The four important skills.

(The following piece has a video and text version).

Text Version:

There are four rare inner skills every man should focus on to elevate themselves in life and their relationships with women.

The following skills will also be needed in your journey to become good with women.



1. Developing awareness of the Map within

Each of us carries a map — a kind of inner user manual that we use to navigate different aspects of life. Some parts of this map have been formed consciously, while others have been shaped unconsciously through past experiences and conditioning.

When it comes to relating with women, every man uses a version of this internal map to navigate different stages of interaction and relationships.

The key, however, is to become aware of the map you’re using. Because quite often, the map you’re following might be flawed — causing you to keep running in circles and repeating the same patterns.

Once you’re able to put your map on paper, you can begin to examine it — to see how accurate it really is. You can then identify the gaps, make corrections, or even replace the map entirely if it no longer serves you.

Ideally, a coach helps you with this process. But even on your own, you can start by reflecting on your thought patterns, reactions, and actions around women to sketch out what your current map looks like.

Example

Let’s take a simple example.

Suppose you compliment a woman as a way to start a conversation.

Now pause and reflect on this action.
Ask yourself: “Why did I compliment her?”

The likely answer might be: to open an interaction.

That means, deep down, you believe that giving a compliment is your “pass” and “a smart tactic” to start talking to a woman.

This gives an insight into a part of the map you carry.


2. Recognizing the unfavorable voices within

Our voices have a huge impact on the quality of life we lead. Our voices determine our actions and responses. The voices usually create a brain fog, hampering our ability to be light-hearted and easygoing.

Voices are subconscious. Voices are different from self-talk. Self-talk is what we say to ourselves consciously, while voices come from within, driven by conditioning and past memory.

In the context of male-female dynamics, unfavorable voices are very common. The difficulty lies in catching them because, in real time, they are too fast.

A common example of the voice within is “Avoid being a creep.” Even without us knowing in real time, this particular voice tends to dominate many of our actions.

Another example of a voice is, “I do not belong in her world,” on seeing an attractive and visibly high-end woman.

The voices are so quick sometimes that it’s only later that we can put those voices into words.

The skill lies in recognizing these unfavorable voices because they can go undetected for years. As you become aware of the unfavorable voices, you come in control of the direction.


3. Managing difficult emotions

It doesn’t matter at what stage you are in your life with women — you will be tested time and time again.

Your emotional balance will be thrown off balance.

There will be frustration, irritation, anger, disappointment, fear, etc., along the way. As a human, it’s completely okay to feel self-defeating emotions, but how you manage them will be of great importance.

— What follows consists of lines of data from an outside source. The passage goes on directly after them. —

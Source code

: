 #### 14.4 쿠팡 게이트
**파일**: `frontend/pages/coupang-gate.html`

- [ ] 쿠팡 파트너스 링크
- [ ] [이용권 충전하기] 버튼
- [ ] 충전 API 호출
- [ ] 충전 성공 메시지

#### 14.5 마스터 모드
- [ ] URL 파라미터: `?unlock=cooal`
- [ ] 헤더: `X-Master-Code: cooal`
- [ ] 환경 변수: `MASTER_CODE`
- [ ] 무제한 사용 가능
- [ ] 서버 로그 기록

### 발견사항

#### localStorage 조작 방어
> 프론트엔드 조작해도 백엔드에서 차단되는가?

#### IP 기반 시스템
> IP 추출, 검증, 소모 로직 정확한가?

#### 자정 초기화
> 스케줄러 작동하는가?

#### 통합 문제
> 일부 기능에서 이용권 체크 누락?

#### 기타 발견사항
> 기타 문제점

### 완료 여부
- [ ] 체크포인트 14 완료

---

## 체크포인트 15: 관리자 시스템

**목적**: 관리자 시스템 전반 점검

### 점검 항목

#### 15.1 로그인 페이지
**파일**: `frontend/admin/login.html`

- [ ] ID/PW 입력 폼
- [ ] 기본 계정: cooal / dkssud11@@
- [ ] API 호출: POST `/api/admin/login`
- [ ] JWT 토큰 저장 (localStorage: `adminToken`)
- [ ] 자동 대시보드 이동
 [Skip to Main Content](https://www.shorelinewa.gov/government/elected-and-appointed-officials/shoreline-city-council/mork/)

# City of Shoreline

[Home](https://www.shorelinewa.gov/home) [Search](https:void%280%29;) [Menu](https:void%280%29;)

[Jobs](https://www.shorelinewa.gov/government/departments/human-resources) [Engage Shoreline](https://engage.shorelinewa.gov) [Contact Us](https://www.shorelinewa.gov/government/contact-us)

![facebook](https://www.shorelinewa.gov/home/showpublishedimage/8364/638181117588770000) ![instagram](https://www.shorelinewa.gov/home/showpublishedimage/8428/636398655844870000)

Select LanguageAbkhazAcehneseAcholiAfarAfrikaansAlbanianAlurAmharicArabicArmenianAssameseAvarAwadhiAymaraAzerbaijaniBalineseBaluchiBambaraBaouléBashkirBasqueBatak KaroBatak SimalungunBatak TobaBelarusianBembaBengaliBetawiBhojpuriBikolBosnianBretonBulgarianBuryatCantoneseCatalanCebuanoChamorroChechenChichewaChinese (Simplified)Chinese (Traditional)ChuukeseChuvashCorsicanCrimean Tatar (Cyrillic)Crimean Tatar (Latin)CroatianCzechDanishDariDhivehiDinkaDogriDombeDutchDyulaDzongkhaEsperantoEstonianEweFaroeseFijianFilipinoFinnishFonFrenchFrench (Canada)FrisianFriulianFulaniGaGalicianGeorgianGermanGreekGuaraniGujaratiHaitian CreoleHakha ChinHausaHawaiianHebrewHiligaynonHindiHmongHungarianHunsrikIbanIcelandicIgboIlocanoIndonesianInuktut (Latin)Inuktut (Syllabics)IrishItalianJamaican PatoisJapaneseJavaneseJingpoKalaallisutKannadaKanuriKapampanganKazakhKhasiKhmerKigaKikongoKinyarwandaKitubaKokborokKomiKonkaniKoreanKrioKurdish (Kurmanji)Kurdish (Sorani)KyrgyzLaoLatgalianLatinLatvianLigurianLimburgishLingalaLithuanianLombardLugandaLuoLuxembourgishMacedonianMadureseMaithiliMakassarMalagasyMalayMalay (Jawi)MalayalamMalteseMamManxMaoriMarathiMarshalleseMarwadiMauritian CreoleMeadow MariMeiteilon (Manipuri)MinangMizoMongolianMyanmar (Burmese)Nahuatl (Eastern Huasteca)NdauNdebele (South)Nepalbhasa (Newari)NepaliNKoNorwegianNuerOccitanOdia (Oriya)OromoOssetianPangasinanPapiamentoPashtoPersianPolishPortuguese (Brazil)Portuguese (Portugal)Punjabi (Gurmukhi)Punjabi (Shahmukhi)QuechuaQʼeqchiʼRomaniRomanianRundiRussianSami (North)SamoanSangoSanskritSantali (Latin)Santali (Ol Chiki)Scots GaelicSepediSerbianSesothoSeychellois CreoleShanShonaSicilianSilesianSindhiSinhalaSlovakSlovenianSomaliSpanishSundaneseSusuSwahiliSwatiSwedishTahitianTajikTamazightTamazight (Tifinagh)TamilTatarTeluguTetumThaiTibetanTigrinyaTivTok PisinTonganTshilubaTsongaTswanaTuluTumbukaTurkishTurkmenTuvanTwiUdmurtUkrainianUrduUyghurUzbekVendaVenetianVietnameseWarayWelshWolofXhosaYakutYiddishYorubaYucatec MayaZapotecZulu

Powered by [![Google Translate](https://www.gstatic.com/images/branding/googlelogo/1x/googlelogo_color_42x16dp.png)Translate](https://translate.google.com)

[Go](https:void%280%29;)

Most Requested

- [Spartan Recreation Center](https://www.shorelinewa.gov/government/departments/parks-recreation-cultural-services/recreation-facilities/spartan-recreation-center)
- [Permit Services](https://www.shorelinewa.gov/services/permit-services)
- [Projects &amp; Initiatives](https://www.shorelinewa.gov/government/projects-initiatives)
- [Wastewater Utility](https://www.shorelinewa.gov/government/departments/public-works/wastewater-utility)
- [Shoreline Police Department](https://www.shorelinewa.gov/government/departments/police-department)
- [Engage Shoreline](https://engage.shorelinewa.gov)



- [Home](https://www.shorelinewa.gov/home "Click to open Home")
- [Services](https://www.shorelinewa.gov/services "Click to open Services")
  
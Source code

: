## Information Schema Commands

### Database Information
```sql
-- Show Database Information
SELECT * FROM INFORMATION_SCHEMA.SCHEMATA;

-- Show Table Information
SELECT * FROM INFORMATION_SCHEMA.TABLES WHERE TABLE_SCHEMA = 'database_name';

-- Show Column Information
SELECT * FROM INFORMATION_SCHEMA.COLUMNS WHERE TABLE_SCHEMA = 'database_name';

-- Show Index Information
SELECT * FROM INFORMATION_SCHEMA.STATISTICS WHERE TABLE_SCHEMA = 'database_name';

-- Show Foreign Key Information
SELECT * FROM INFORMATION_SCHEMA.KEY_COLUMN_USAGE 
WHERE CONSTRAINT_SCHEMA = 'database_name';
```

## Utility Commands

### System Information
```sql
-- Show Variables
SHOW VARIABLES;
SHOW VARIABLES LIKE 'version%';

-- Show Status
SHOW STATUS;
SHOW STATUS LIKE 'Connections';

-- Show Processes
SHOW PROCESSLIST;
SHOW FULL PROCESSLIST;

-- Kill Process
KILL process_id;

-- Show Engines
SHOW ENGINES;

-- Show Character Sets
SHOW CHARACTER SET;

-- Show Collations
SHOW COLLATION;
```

There will be times you will feel a knot in your stomach, your throat getting dry, and anxiety taking over you for whatever reason.

In those moments, the skill to manage those emotions and feelings will take you above mediocrity.

Managing emotions is a matter of discipline and being strict with yourself. When those unfavorable emotions and feelings take over you, the skill lies in seeing them in real time and using your mind to regulate the feelings.
Management of emotions does not necessarily mean erasing them in that moment; it rather means that you do not allow them to hijack the right actions.


4. Self-Talk

The most important skill lies in being your own coach because most of the time, it will be only you.

Self-talk is a conscious dialogue you have with yourself.

It is only through self-talk that you can manage your emotions, get through those nerve-wracking moments, instill discipline in yourself, and pass through the pain points.

The art and skill lie in finding what kind of self-talk will work for you, which you will figure out through trial and error.